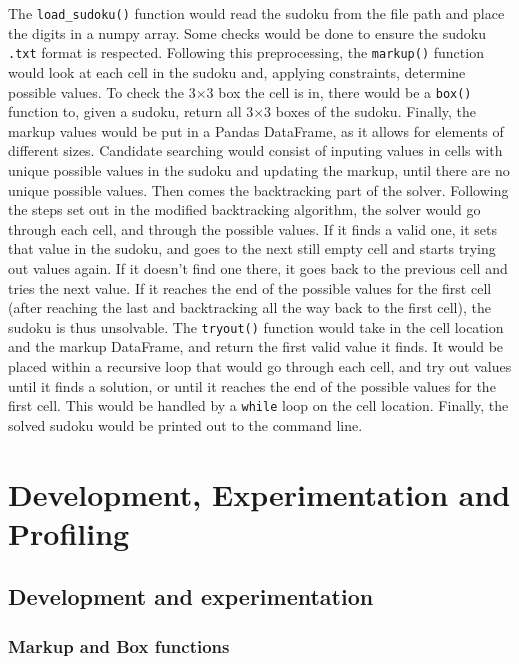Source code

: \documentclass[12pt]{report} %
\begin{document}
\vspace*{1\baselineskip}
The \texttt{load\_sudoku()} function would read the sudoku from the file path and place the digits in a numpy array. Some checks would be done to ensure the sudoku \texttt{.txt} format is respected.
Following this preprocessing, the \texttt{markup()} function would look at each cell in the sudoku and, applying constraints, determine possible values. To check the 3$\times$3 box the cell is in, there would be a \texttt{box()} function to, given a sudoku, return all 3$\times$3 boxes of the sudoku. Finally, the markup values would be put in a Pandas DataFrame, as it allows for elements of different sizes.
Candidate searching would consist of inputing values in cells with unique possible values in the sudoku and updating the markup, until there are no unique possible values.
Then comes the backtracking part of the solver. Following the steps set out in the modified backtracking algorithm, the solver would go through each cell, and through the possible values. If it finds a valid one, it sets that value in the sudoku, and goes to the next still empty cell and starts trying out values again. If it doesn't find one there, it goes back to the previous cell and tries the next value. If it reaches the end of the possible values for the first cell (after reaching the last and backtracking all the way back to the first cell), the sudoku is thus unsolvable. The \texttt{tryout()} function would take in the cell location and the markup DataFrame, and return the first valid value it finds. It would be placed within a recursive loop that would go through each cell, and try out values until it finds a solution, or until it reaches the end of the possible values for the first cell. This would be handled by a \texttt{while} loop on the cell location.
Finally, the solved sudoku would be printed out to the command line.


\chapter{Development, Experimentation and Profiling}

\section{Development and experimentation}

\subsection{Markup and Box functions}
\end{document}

• **TASK**
Leaving out every picture, repeat exactly the lines of the records from the start through the line that has "format is respected.".

• **EXERCISE SOLUTION**
Source code

: \documentclass[12pt]{report} %
\begin{document}
\vspace*{1\baselineskip}
The \texttt{load\_sudoku()} function would read the sudoku from the file path and place the digits in a numpy array. Some checks would be done to ensure the sudoku \texttt{.txt} format is respected.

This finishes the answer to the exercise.